## Problem statement
Review the listing and copy each line that holds the word "Ensure".
• • • • •
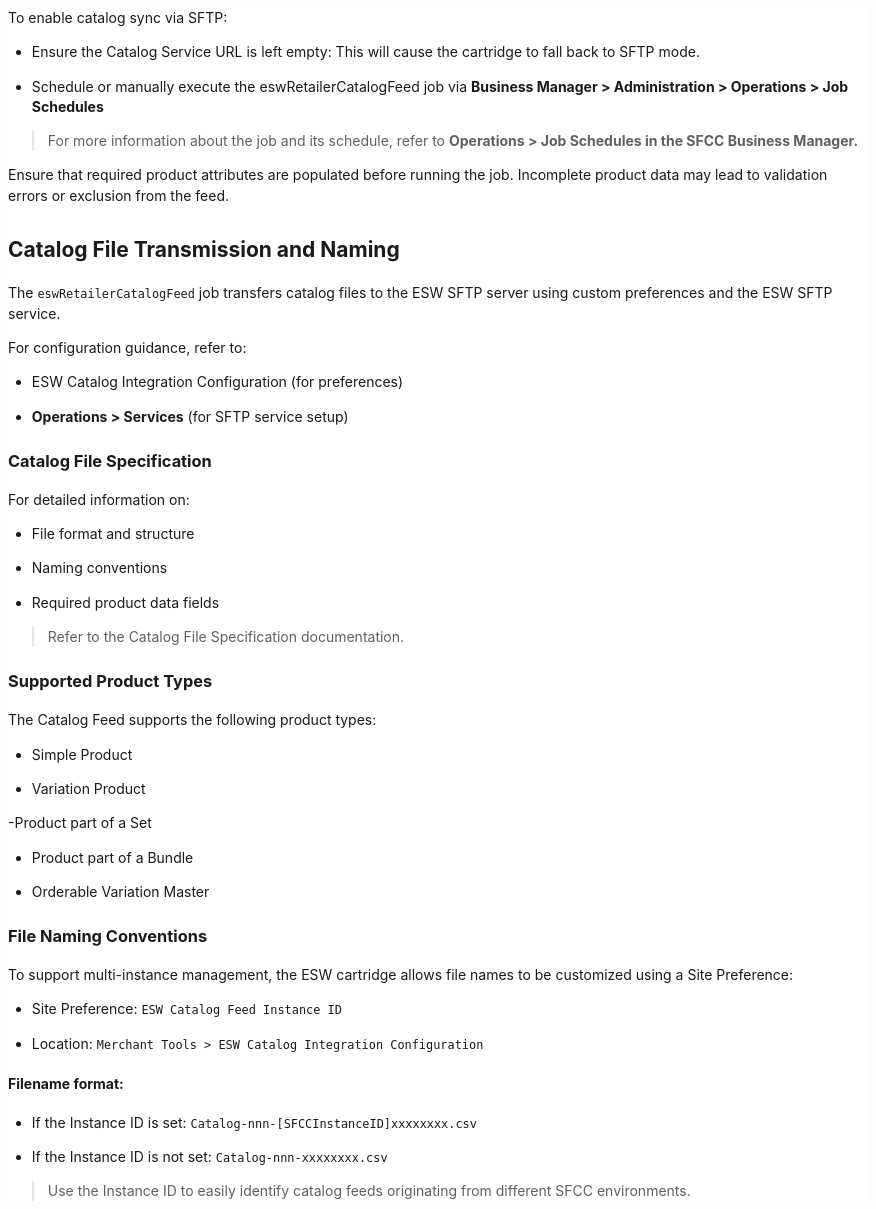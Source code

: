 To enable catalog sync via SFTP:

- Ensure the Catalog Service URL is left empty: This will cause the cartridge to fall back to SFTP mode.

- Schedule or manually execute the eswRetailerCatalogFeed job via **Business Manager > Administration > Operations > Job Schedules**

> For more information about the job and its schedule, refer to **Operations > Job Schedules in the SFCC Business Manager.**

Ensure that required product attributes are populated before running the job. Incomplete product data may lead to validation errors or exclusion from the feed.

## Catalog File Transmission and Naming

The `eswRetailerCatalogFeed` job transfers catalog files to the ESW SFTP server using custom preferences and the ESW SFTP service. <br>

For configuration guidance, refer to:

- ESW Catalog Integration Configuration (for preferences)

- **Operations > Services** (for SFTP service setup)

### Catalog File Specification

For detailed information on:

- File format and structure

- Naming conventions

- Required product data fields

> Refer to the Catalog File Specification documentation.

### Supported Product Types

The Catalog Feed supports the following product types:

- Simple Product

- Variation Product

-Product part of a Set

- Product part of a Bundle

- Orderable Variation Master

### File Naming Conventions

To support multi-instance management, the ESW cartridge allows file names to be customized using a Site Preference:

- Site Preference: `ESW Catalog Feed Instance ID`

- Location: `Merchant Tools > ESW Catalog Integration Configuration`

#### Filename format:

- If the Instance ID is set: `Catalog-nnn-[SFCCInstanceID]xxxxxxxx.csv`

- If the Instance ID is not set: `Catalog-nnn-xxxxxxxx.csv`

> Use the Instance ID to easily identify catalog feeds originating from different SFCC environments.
• • • • •
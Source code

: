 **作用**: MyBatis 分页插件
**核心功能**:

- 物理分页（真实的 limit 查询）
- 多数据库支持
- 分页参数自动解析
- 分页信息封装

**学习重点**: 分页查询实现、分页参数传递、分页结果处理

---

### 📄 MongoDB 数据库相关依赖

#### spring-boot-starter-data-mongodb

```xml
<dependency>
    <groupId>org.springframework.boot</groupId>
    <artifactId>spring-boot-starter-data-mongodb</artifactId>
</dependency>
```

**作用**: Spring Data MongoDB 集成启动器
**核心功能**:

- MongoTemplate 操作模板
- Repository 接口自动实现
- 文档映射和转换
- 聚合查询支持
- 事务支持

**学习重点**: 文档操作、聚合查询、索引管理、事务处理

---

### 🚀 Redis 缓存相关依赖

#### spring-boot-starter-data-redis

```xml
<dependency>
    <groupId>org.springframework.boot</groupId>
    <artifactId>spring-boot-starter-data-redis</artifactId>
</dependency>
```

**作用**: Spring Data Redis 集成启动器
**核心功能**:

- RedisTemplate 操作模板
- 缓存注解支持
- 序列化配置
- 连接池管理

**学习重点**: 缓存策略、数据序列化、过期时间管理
• • • • •
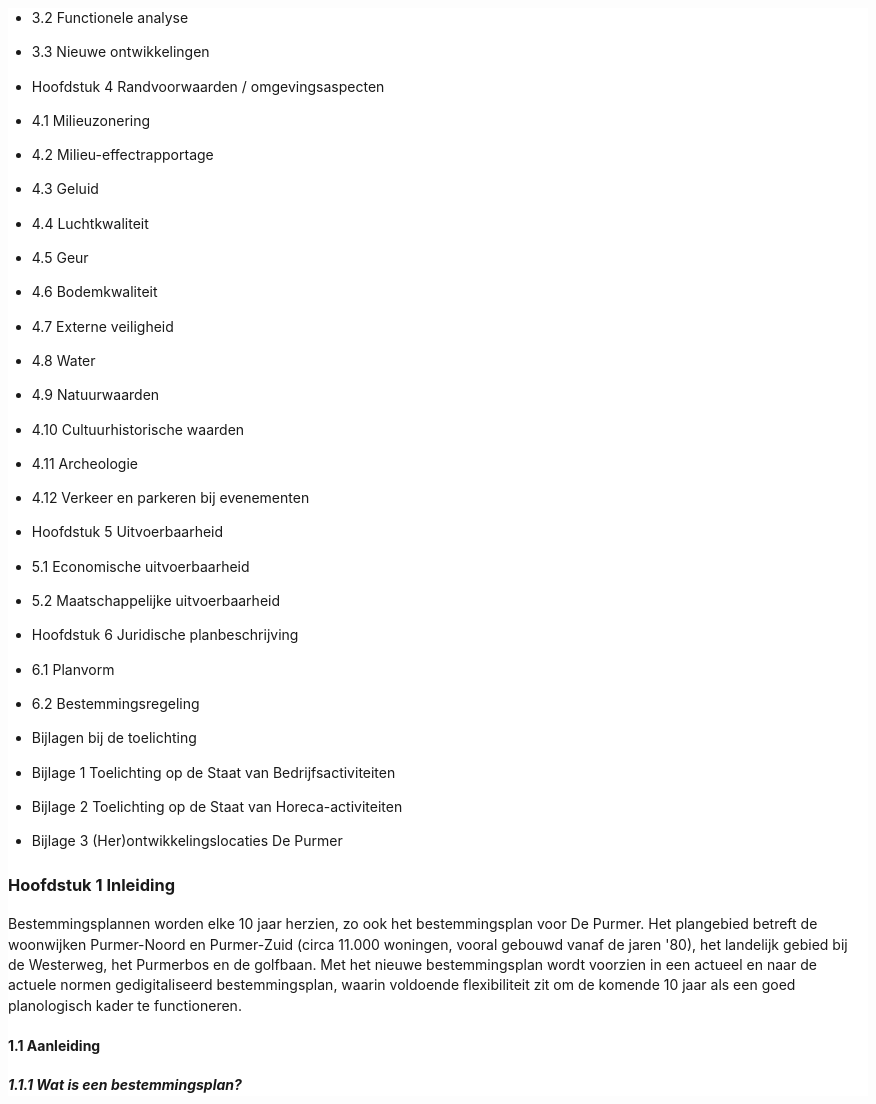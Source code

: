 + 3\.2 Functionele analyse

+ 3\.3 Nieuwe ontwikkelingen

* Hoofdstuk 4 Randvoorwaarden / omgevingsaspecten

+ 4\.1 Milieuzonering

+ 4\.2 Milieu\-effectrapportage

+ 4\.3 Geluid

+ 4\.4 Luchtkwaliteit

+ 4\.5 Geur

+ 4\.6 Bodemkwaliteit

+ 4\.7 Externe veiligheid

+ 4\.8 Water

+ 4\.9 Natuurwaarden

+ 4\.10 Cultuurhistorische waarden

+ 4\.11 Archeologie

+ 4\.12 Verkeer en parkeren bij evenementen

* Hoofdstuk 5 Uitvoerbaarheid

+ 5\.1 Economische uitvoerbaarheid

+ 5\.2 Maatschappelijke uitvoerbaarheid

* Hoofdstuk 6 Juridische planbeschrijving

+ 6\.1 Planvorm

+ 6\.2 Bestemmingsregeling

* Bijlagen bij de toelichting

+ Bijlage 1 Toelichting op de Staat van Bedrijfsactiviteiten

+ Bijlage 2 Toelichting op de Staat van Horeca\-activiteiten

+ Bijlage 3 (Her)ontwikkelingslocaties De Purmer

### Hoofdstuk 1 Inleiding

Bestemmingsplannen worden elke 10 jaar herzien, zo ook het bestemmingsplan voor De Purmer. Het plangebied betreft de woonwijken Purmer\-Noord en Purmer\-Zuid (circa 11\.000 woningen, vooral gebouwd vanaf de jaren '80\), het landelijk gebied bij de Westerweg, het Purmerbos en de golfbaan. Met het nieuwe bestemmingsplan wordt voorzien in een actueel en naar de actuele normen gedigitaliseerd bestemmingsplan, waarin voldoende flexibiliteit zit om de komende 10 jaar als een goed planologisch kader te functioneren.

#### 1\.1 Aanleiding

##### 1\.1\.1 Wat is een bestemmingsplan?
• • • • •
## Reply
- Ensure the Catalog Service URL is left empty: This will cause the cartridge to fall back to SFTP mode.
Ensure that required product attributes are populated before running the job. Incomplete product data may lead to validation errors or exclusion from the feed.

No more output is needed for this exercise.